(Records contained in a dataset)
──────────

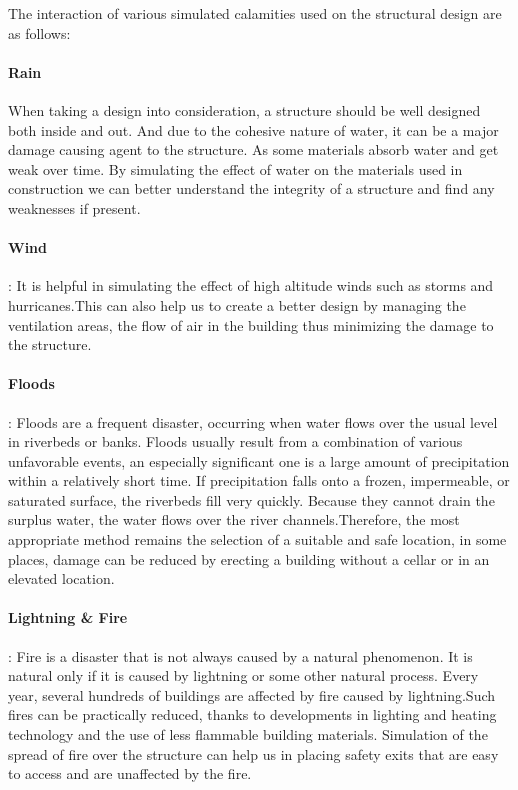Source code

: \documentclass[conference]{IEEEtran}
\begin{document}
The interaction of various simulated calamities used on the structural design are as follows:
\paragraph{Rain}  When taking a design into consideration, a structure should be well designed both inside and out. And due to the cohesive nature of water, it can be a major damage causing agent to the structure. As some materials absorb water and get weak over time. By simulating the effect of water on the materials used in construction we can better understand the integrity of a structure and find any weaknesses if present.

\paragraph{Wind}: It is helpful in simulating the effect of high altitude winds such as storms and hurricanes.This can also help us to create a better design by managing the ventilation areas, the flow of air in the building thus minimizing the damage to the structure.   

\paragraph{Floods}: Floods are a frequent disaster, occurring when water flows over the usual level in riverbeds or banks. Floods usually result from a combination of various unfavorable events, an especially significant one is a large amount of precipitation within a relatively short time. If precipitation falls onto a frozen, impermeable, or saturated surface, the riverbeds fill very quickly. Because they cannot drain the surplus water,
the water flows over the river channels.Therefore, the most appropriate method remains the selection of a suitable and safe location, in some places, damage can be reduced by erecting a building without a cellar or in an elevated location.

\paragraph{Lightning \& Fire}: Fire is a disaster that is not always caused by a natural phenomenon. It is natural only if it is caused by
lightning or some other natural process. Every year, several hundreds of buildings are affected by fire caused by lightning.Such fires can be practically reduced, thanks to developments in lighting and heating technology and the use of less flammable building materials. Simulation of the spread of fire over the structure can help us in placing safety exits that are easy to access and are unaffected by the fire.
\end{document}
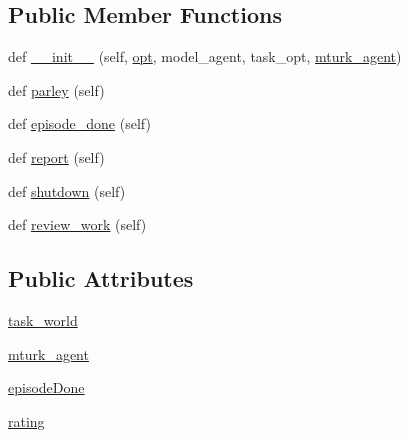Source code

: \subsection*{Public Member Functions}
\begin{DoxyCompactItemize}
\item 
def \hyperlink{classparlai_1_1mturk_1_1tasks_1_1model__evaluator_1_1worlds_1_1ModelEvaluatorWorld_aeb81d4953ba69b9b837d7af56cfd4fed}{\+\_\+\+\_\+init\+\_\+\+\_\+} (self, \hyperlink{classparlai_1_1core_1_1worlds_1_1World_a3640d92718acd3e6942a28c1ab3678bd}{opt}, model\+\_\+agent, task\+\_\+opt, \hyperlink{classparlai_1_1mturk_1_1tasks_1_1model__evaluator_1_1worlds_1_1ModelEvaluatorWorld_a66ed0a06df4c22cfb67c4e92ef99c56b}{mturk\+\_\+agent})
\item 
def \hyperlink{classparlai_1_1mturk_1_1tasks_1_1model__evaluator_1_1worlds_1_1ModelEvaluatorWorld_a7d840b488712356ef04fd9c767f55797}{parley} (self)
\item 
def \hyperlink{classparlai_1_1mturk_1_1tasks_1_1model__evaluator_1_1worlds_1_1ModelEvaluatorWorld_af970226e22092b48371d34168f09f39a}{episode\+\_\+done} (self)
\item 
def \hyperlink{classparlai_1_1mturk_1_1tasks_1_1model__evaluator_1_1worlds_1_1ModelEvaluatorWorld_a4795df492ce6d443379cd5f28671d3bf}{report} (self)
\item 
def \hyperlink{classparlai_1_1mturk_1_1tasks_1_1model__evaluator_1_1worlds_1_1ModelEvaluatorWorld_a5a6662072c9b4eb6e2fd4b4d520bafde}{shutdown} (self)
\item 
def \hyperlink{classparlai_1_1mturk_1_1tasks_1_1model__evaluator_1_1worlds_1_1ModelEvaluatorWorld_a3e83e897cee394c9a11376b8625dff2c}{review\+\_\+work} (self)
\end{DoxyCompactItemize}
\subsection*{Public Attributes}
\begin{DoxyCompactItemize}
\item 
\hyperlink{classparlai_1_1mturk_1_1tasks_1_1model__evaluator_1_1worlds_1_1ModelEvaluatorWorld_ad6bfdd83c43e1eb139f67bdf3816f939}{task\+\_\+world}
\item 
\hyperlink{classparlai_1_1mturk_1_1tasks_1_1model__evaluator_1_1worlds_1_1ModelEvaluatorWorld_a66ed0a06df4c22cfb67c4e92ef99c56b}{mturk\+\_\+agent}
\item 
\hyperlink{classparlai_1_1mturk_1_1tasks_1_1model__evaluator_1_1worlds_1_1ModelEvaluatorWorld_a607bbf834b8145a55dee4200d5fb52b6}{episode\+Done}
\item 
\hyperlink{classparlai_1_1mturk_1_1tasks_1_1model__evaluator_1_1worlds_1_1ModelEvaluatorWorld_a73d88197d0e7992db9726159dc8282fe}{rating}
\end{DoxyCompactItemize}
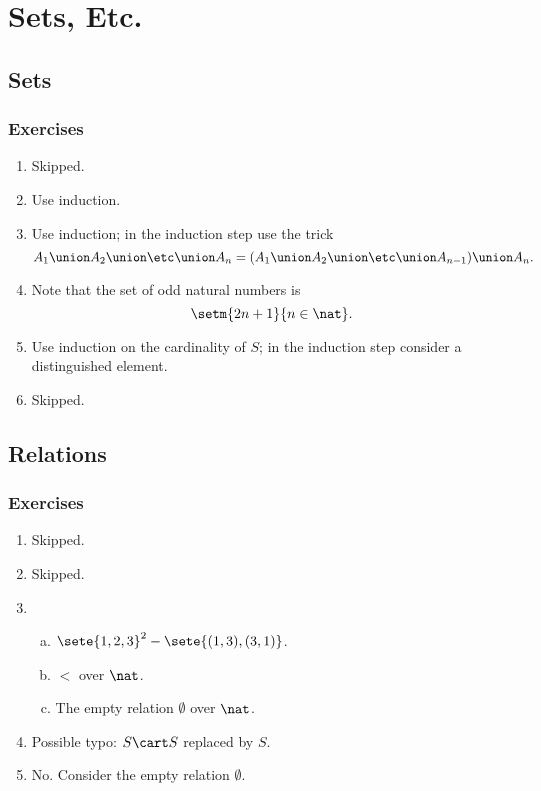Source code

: \setcounter{chapter}{1}
\chapter{Sets, Etc.}
\section{Sets}
\subsection*{Exercises}
\begin{enumerate}[\thesection-1]
%
\item Skipped.
%
\item Use induction.
%
\item Use induction; in the induction step use the trick
\[
A_1 \union A_2 \union \etc \union A_n = (A_1 \union A_2 \union \etc \union A_{n - 1}) \union A_n.
\]
%
\item Note that the set of odd natural numbers is
\[
\setm{2n + 1}{n \in \nat}.
\]
%
\item Use induction on the cardinality of $S$; in the induction step consider a distinguished element.
%
\item Skipped.
%
\end{enumerate}

\section{Relations}
\subsection*{Exercises}
\begin{enumerate}[\thesection-1]
%
\item Skipped.
%
\item Skipped.
%
\item \begin{enumerate}[a.]
\item $\sete{1, 2, 3}^2 - \sete{(1, 3), (3, 1)}$.
\item $<$ over $\nat$.
\item The empty relation $\emptyset$ over $\nat$.
\end{enumerate}
%
\item Possible typo: $S \cart S$ replaced by $S$.
%
\item No. Consider the empty relation $\emptyset$.
%
\end{enumerate}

──────────

- Activity -
In the reply, give again exactly the lines from the beginning of the entries above through the line with "damage to the structure."; pictures stay out.

- Solution to this exercise -
Source code

: \documentclass[conference]{IEEEtran}
\begin{document}
The interaction of various simulated calamities used on the structural design are as follows:
\paragraph{Rain}  When taking a design into consideration, a structure should be well designed both inside and out. And due to the cohesive nature of water, it can be a major damage causing agent to the structure. As some materials absorb water and get weak over time. By simulating the effect of water on the materials used in construction we can better understand the integrity of a structure and find any weaknesses if present.

\paragraph{Wind}: It is helpful in simulating the effect of high altitude winds such as storms and hurricanes.This can also help us to create a better design by managing the ventilation areas, the flow of air in the building thus minimizing the damage to the structure.   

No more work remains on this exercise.